Cuckoo

Cuckoo… as the title might imply… is a real head trip. A creepy, bizarre film in the “never trust a health clinic in the middle of nowhere” sub-genre. I was engaged with it… but also skeptical. That is until the final act where the creep factor went up and the whole thing risked going off the rails… but didn’t.

It’s about a family who have relocated to the Bavarian Alps… in an area with rental homes, a hotel, and a mysterious clinic. The elder daughter starts to experience weird things and weirder people as she tries to figure out what any of this means… same, girl. Same.
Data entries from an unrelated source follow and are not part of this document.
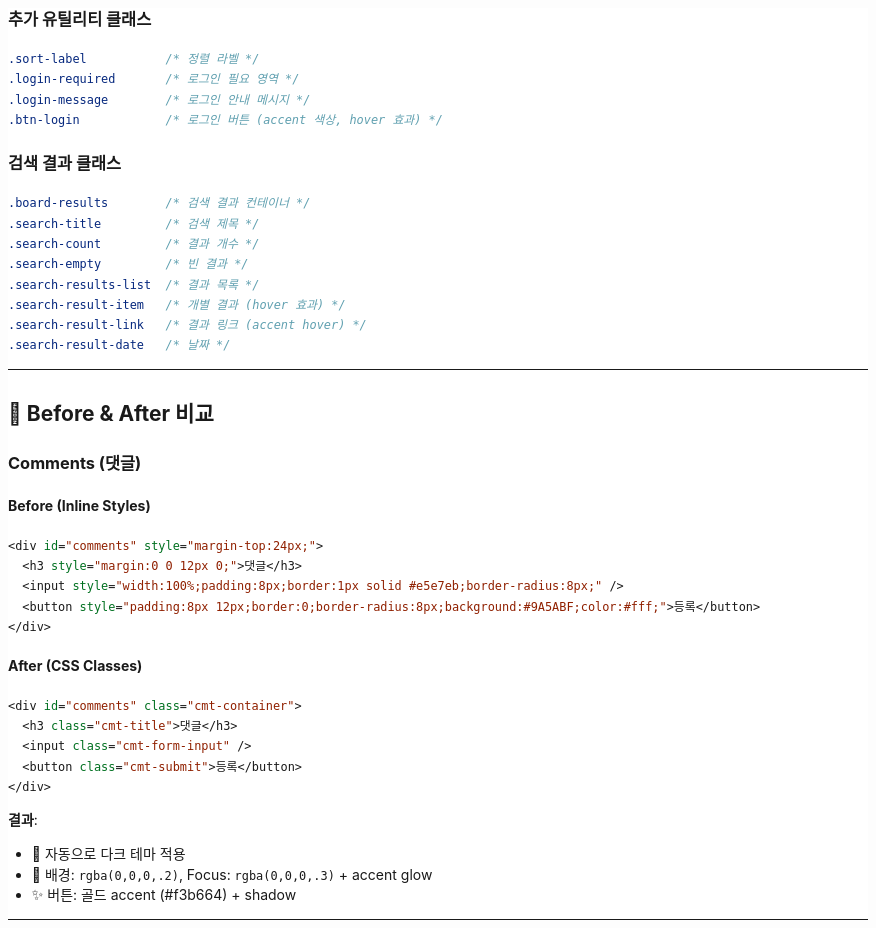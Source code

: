 ### 추가 유틸리티 클래스
```css
.sort-label           /* 정렬 라벨 */
.login-required       /* 로그인 필요 영역 */
.login-message        /* 로그인 안내 메시지 */
.btn-login            /* 로그인 버튼 (accent 색상, hover 효과) */
```

### 검색 결과 클래스
```css
.board-results        /* 검색 결과 컨테이너 */
.search-title         /* 검색 제목 */
.search-count         /* 결과 개수 */
.search-empty         /* 빈 결과 */
.search-results-list  /* 결과 목록 */
.search-result-item   /* 개별 결과 (hover 효과) */
.search-result-link   /* 결과 링크 (accent hover) */
.search-result-date   /* 날짜 */
```

---

## 🎯 Before & After 비교

### Comments (댓글)

#### Before (Inline Styles)
```jsp
<div id="comments" style="margin-top:24px;">
  <h3 style="margin:0 0 12px 0;">댓글</h3>
  <input style="width:100%;padding:8px;border:1px solid #e5e7eb;border-radius:8px;" />
  <button style="padding:8px 12px;border:0;border-radius:8px;background:#9A5ABF;color:#fff;">등록</button>
</div>
```

#### After (CSS Classes)
```jsp
<div id="comments" class="cmt-container">
  <h3 class="cmt-title">댓글</h3>
  <input class="cmt-form-input" />
  <button class="cmt-submit">등록</button>
</div>
```

**결과**:
- 🎨 자동으로 다크 테마 적용
- 🌙 배경: `rgba(0,0,0,.2)`, Focus: `rgba(0,0,0,.3)` + accent glow
- ✨ 버튼: 골드 accent (#f3b664) + shadow

---
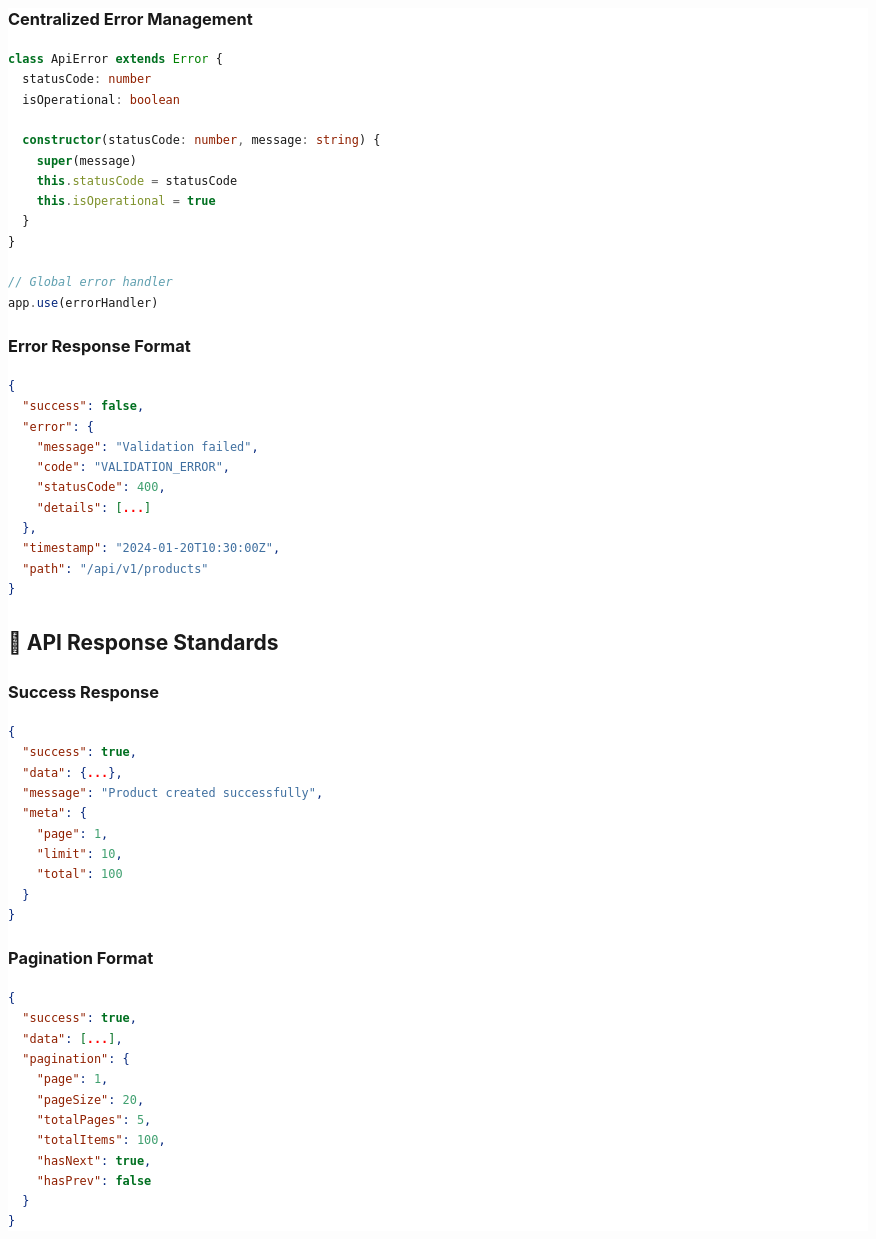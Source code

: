 ### Centralized Error Management
```typescript
class ApiError extends Error {
  statusCode: number
  isOperational: boolean
  
  constructor(statusCode: number, message: string) {
    super(message)
    this.statusCode = statusCode
    this.isOperational = true
  }
}

// Global error handler
app.use(errorHandler)
```

### Error Response Format
```json
{
  "success": false,
  "error": {
    "message": "Validation failed",
    "code": "VALIDATION_ERROR",
    "statusCode": 400,
    "details": [...]
  },
  "timestamp": "2024-01-20T10:30:00Z",
  "path": "/api/v1/products"
}
```

## 📝 API Response Standards

### Success Response
```json
{
  "success": true,
  "data": {...},
  "message": "Product created successfully",
  "meta": {
    "page": 1,
    "limit": 10,
    "total": 100
  }
}
```

### Pagination Format
```json
{
  "success": true,
  "data": [...],
  "pagination": {
    "page": 1,
    "pageSize": 20,
    "totalPages": 5,
    "totalItems": 100,
    "hasNext": true,
    "hasPrev": false
  }
}
```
This is one of the head scratcher movies that can easily fall into a pit of random gobbledygook or it can coalesce with just enough explanation to make sense… or go too far into Exposition territory. Cuckoo hits in the middle… explaining enough to make me think I got it, not over-explaining everything but leaving enough to make me want to figure it out.

The film is creepy as all bugged-out. It has a sense of weirdness that works… eerie and unsettling, especially with its sometimes vaguely seen villain character. And certainly the vibes from the not-at-all-evil clinic put me on edge (a familiar edge… this wouldn’t be the first mental health clinic to evince mind-warping scenes). It has an unnerving soundscape plus a series of odd and unique visual flourishes.

Plus a sequence or two that I think I’ve dreamt in a similar manner… while in between wakefulness and slumber. Grab that Ikea slat, girl. Keep trying!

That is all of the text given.